Work required:
Every line of the records below that holds the word "documentclass" belongs in the answer.

Available data:

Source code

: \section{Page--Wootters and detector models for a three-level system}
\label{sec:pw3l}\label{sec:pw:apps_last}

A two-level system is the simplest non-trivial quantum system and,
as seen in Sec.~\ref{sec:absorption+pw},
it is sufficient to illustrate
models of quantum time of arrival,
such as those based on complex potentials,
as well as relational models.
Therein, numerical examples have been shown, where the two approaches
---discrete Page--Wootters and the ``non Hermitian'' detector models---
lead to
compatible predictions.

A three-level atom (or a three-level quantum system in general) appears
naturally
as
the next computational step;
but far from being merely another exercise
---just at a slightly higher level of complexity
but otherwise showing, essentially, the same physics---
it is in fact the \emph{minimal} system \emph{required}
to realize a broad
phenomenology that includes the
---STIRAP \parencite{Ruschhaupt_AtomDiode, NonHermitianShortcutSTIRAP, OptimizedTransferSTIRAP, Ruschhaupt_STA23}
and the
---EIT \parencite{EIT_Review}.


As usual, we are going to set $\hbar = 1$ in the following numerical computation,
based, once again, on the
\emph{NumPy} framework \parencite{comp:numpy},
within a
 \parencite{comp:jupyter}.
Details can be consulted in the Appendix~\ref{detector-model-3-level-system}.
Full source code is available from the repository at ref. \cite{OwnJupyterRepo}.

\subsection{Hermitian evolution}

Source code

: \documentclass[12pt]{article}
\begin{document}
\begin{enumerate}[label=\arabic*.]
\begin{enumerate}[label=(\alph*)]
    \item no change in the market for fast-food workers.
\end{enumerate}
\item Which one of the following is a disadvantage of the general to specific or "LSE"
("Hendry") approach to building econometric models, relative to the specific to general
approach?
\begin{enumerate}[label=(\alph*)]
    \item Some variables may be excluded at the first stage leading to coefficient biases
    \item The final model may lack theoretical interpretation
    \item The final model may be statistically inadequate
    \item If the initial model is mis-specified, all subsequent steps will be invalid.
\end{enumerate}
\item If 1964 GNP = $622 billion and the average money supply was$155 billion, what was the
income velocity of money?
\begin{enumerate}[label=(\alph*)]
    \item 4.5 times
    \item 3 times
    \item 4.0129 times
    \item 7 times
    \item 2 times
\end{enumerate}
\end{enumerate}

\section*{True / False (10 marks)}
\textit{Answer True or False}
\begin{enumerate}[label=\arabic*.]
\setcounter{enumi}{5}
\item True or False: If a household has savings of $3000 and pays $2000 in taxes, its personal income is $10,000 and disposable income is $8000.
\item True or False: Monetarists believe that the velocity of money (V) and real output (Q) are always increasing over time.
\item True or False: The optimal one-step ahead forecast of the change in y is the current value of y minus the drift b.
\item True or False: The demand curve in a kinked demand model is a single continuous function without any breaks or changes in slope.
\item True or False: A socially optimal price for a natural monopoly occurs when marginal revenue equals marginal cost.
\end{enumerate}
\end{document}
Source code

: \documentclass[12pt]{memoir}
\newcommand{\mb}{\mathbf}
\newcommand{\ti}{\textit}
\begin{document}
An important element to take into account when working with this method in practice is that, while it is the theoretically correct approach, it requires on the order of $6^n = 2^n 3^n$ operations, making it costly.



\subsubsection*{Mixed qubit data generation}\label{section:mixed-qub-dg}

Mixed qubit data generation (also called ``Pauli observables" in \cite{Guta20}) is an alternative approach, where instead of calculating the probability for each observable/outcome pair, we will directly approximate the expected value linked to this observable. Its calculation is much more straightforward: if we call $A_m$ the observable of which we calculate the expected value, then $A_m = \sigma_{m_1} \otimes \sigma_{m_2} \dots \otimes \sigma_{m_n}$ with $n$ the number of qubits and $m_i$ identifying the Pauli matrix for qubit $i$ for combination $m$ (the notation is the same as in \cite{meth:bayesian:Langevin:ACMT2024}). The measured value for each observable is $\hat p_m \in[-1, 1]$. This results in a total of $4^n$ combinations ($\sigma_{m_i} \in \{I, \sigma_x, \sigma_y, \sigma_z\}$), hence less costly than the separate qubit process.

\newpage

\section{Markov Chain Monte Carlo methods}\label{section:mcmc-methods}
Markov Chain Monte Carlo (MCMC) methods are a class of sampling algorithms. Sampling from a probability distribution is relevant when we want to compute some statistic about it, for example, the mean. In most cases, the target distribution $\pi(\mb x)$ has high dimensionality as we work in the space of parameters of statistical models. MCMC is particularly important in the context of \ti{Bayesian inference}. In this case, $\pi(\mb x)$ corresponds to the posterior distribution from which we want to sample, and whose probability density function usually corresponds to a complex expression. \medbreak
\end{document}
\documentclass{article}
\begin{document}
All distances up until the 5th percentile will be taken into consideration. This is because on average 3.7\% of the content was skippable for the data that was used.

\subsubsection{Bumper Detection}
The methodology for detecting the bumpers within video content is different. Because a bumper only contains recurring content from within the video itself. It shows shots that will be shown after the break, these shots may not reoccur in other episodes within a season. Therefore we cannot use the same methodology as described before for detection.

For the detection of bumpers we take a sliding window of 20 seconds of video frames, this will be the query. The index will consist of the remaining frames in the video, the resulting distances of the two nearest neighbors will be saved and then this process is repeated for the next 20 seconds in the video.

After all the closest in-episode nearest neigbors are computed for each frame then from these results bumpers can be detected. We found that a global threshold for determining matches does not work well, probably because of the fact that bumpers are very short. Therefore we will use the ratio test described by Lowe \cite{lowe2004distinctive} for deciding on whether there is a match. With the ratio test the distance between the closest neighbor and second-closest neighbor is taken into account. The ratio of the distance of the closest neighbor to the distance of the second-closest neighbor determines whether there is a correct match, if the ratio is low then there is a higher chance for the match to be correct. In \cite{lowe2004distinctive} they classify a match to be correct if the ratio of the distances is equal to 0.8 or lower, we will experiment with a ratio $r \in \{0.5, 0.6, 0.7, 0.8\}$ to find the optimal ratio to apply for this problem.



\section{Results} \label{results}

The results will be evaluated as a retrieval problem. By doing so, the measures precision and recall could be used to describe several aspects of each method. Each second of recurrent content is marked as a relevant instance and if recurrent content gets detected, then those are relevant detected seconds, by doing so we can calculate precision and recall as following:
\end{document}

Problem solution:
: \documentclass[12pt]{article}
: \documentclass[12pt]{memoir}
\documentclass{article}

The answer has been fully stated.